Copy every line below where the string "曹孟问道" is found.

Start of RECORDS FOR PROCESSING

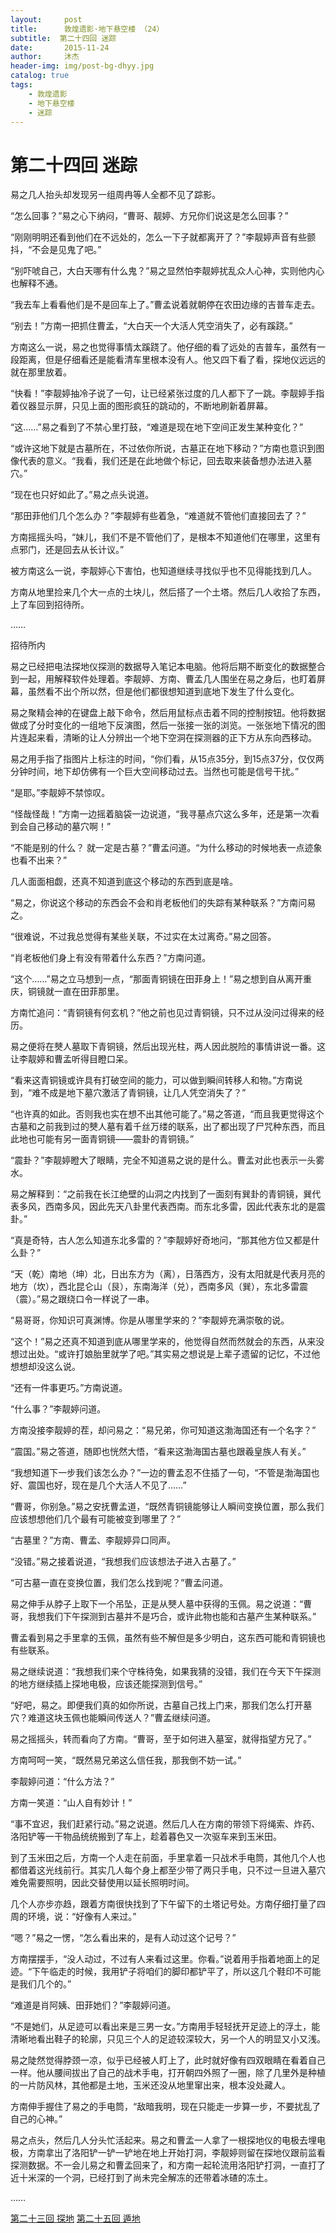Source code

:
 ```yaml
---
layout:     post
title:      敦煌遗影·地下悬空楼 （24）
subtitle:  第二十四回 迷踪
date:       2015-11-24
author:     沐杰
header-img: img/post-bg-dhyy.jpg
catalog: true
tags:
    - 敦煌遗影
    - 地下悬空楼
    - 迷踪
---
```

# 第二十四回 迷踪

易之几人抬头却发现另一组周冉等人全都不见了踪影。

“怎么回事？”易之心下纳闷，“曹哥、靓婷、方兄你们说这是怎么回事？”

“刚刚明明还看到他们在不远处的，怎么一下子就都离开了？”李靓婷声音有些颤抖，“不会是见鬼了吧。”

“别吓唬自己，大白天哪有什么鬼？”易之显然怕李靓婷扰乱众人心神，实则他内心也解释不通。

“我去车上看看他们是不是回车上了。”曹孟说着就朝停在农田边缘的吉普车走去。

“别去！”方南一把抓住曹孟，“大白天一个大活人凭空消失了，必有蹊跷。”

方南这么一说，易之也觉得事情太蹊跷了。他仔细的看了远处的吉普车，虽然有一段距离，但是仔细看还是能看清车里根本没有人。他又四下看了看，探地仪远远的就在那里放着。

“快看！”李靓婷抽冷子说了一句，让已经紧张过度的几人都下了一跳。李靓婷手指着仪器显示屏，只见上面的图形疯狂的跳动的，不断地刷新着屏幕。

“这……”易之看到了不禁心里打鼓，“难道是现在地下空间正发生某种变化？”

“或许这地下就是古墓所在，不过依你所说，古墓正在地下移动？”方南也意识到图像代表的意义。“我看，我们还是在此地做个标记，回去取来装备想办法进入墓穴。”

“现在也只好如此了。”易之点头说道。

“那田菲他们几个怎么办？”李靓婷有些着急，“难道就不管他们直接回去了？”

方南摇摇头吗，“妹儿，我们不是不管他们了，是根本不知道他们在哪里，这里有点邪门，还是回去从长计议。”

被方南这么一说，李靓婷心下害怕，也知道继续寻找似乎也不见得能找到几人。

方南从地里捡来几个大一点的土块儿，然后搭了一个土塔。然后几人收拾了东西，上了车回到招待所。

……

招待所内

易之已经把电法探地仪探测的数据导入笔记本电脑。他将后期不断变化的数据整合到一起，用解释软件处理着。李靓婷、方南、曹孟几人围坐在易之身后，也盯着屏幕，虽然看不出个所以然，但是他们都很想知道到底地下发生了什么变化。

易之聚精会神的在键盘上敲下命令，然后用鼠标点击着不同的控制按钮。他将数据做成了分时变化的一组地下反演图，然后一张接一张的浏览。一张张地下情况的图片连起来看，清晰的让人分辨出一个地下空洞在探测器的正下方从东向西移动。

易之用手指了指图片上标注的时间，“你们看，从15点35分，到15点37分，仅仅两分钟时间，地下却仿佛有一个巨大空间移动过去。当然也可能是信号干扰。”

“是耶。”李靓婷不禁惊叹。

“怪哉怪哉！”方南一边摇着脑袋一边说道，“我寻墓点穴这么多年，还是第一次看到会自己移动的墓穴啊！”

“不能是别的什么？ 就一定是古墓？”曹孟问道。“为什么移动的时候地表一点迹象也看不出来？”

几人面面相觑，还真不知道到底这个移动的东西到底是啥。

“易之，你说这个移动的东西会不会和肖老板他们的失踪有某种联系？”方南问易之。

“很难说，不过我总觉得有某些关联，不过实在太过离奇。”易之回答。

“肖老板他们身上有没有带着什么东西？”方南问道。

“这个……”易之立马想到一点，“那面青铜镜在田菲身上！”易之想到自从离开重庆，铜镜就一直在田菲那里。

方南忙追问：“青铜镜有何玄机？”他之前也见过青铜镜，只不过从没问过得来的经历。

易之便将在僰人墓取下青铜镜，然后出现光柱，两人因此脱险的事情讲说一番。这让李靓婷和曹孟听得目瞪口呆。

“看来这青铜镜或许具有打破空间的能力，可以做到瞬间转移人和物。”方南说到，“难不成是地下墓穴激活了青铜镜，让几人凭空消失了？”

“也许真的如此。否则我也实在想不出其他可能了。”易之答道，“而且我更觉得这个古墓和之前我到过的僰人墓有着千丝万缕的联系，出了都出现了尸咒种东西，而且此地也可能有另一面青铜镜——震卦的青铜镜。”

“震卦？”李靓婷瞪大了眼睛，完全不知道易之说的是什么。曹孟对此也表示一头雾水。

易之解释到：“之前我在长江绝壁的山洞之内找到了一面刻有巽卦的青铜镜，巽代表多风，西南多风，因此先天八卦里代表西南。而东北多雷，因此代表东北的是震卦。”

“真是奇特，古人怎么知道东北多雷的？”李靓婷好奇地问，“那其他方位又都是什么卦？”

“天（乾）南地（坤）北，日出东方为（离），日落西方，没有太阳就是代表月亮的地方（坎），西北昆仑山（艮），东南海洋（兑），西南多风（巽），东北多雷震（震）。”易之跟绕口令一样说了一串。

“易哥哥，你知识可真渊博。你是从哪里学来的？”李靓婷充满崇敬的说。

“这个！”易之还真不知道到底从哪里学来的，他觉得自然而然就会的东西，从来没想过出处。“或许打娘胎里就学了吧。”其实易之想说是上辈子遗留的记忆，不过他想想却没这么说。

“还有一件事更巧。”方南说道。

“什么事？”李靓婷问道。

方南没接李靓婷的茬，却问易之：“易兄弟，你可知道这渤海国还有一个名字？”

“震国。”易之答道，随即也恍然大悟，“看来这渤海国古墓也跟羲皇族人有关。”

“我想知道下一步我们该怎么办？”一边的曹孟忍不住插了一句，“不管是渤海国也好、震国也好，现在是几个大活人不见了……”

“曹哥，你别急。”易之安抚曹孟道，“既然青铜镜能够让人瞬间变换位置，那么我们应该想想他们几个最有可能被变到哪里了？”

“古墓里？”方南、曹孟、李靓婷异口同声。

“没错。”易之接着说道，“我想我们应该想法子进入古墓了。”

“可古墓一直在变换位置，我们怎么找到呢？”曹孟问道。

易之伸手从脖子上取下一个吊坠，正是从僰人墓中获得的玉佩。易之说道：“曹哥，我想我们下午探测到古墓并不是巧合，或许此物也能和古墓产生某种联系。”

曹孟看到易之手里拿的玉佩，虽然有些不解但是多少明白，这东西可能和青铜镜也有些联系。

易之继续说道：“我想我们来个守株待兔，如果我猜的没错，我们在今天下午探测的地方继续插上探地电极，应该还能探测到信号。”

“好吧，易之。即便我们真的如你所说，古墓自己找上门来，那我们怎么打开墓穴？难道这块玉佩也能瞬间传送人？”曹孟继续问道。

易之摇摇头，转而看向了方南。“曹哥，至于如何进入墓室，就得指望方兄了。”

方南呵呵一笑，“既然易兄弟这么信任我，那我倒不妨一试。”

李靓婷问道：“什么方法？”

方南一笑道：“山人自有妙计！”

“事不宜迟，我们赶紧行动。”易之说道。然后几人在方南的带领下将绳索、炸药、洛阳铲等一干物品统统搬到了车上，趁着暮色又一次驱车来到玉米田。

到了玉米田之后，方南一个人走在前面，手里拿着一只战术手电筒，其他几个人也都借着这光线前行。其实几人每个身上都至少带了两只手电，只不过一旦进入墓穴难免需要照明，因此交替使用以延长照明时间。

几个人亦步亦趋，跟着方南很快找到了下午留下的土塔记号处。方南仔细打量了四周的环境，说：“好像有人来过。”

“嗯？”易之一愣，“怎么看出来的，是有人动过这个记号？”

方南摆摆手，“没人动过，不过有人来看过这里。你看。”说着用手指着地面上的足迹。“下午临走的时候，我用铲子将咱们的脚印都铲平了，所以这几个鞋印不可能是我们几个的。”

“难道是肖阿姨、田菲她们？”李靓婷问道。

“不是她们，从足迹可以看出来是三男一女。”方南用手轻轻抚开足迹上的浮土，能清晰地看出鞋子的轮廓，只见三个人的足迹较深较大，另一个人的明显又小又浅。

易之陡然觉得脖颈一凉，似乎已经被人盯上了，此时就好像有四双眼睛在看着自己一样。他从腰间拔出了自己的战术手电，打开朝四外照了一圈，除了几里外是种植的一片防风林，其他都是土地，玉米还没从地里窜出来，根本没处藏人。

方南伸手握住了易之的手电筒，“敌暗我明，现在只能走一步算一步，不要扰乱了自己的心神。”

易之点头，然后几人分头忙活起来。易之和曹孟一人拿了一根探地仪的电极去埋电极，方南拿出了洛阳铲一铲一铲地在地上开始打洞，李靓婷则留在探地仪跟前监看探测数据。不一会儿易之和曹孟回来了，和方南一起轮流用洛阳铲打洞，一直打了近十米深的一个洞，已经打到了尚未完全解冻的还带着冰碴的冻土。

……

[第二十三回 探地](http://www.jianshu.com/p/6ab3850cabf4)
[第二十五回 遁地](http://www.jianshu.com/p/591feacab466)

End of RECORDS FOR PROCESSING

> _TASK OUTPUT_
“不能是别的什么？ 就一定是古墓？”曹孟问道。“为什么移动的时候地表一点迹象也看不出来？”
“可古墓一直在变换位置，我们怎么找到呢？”曹孟问道。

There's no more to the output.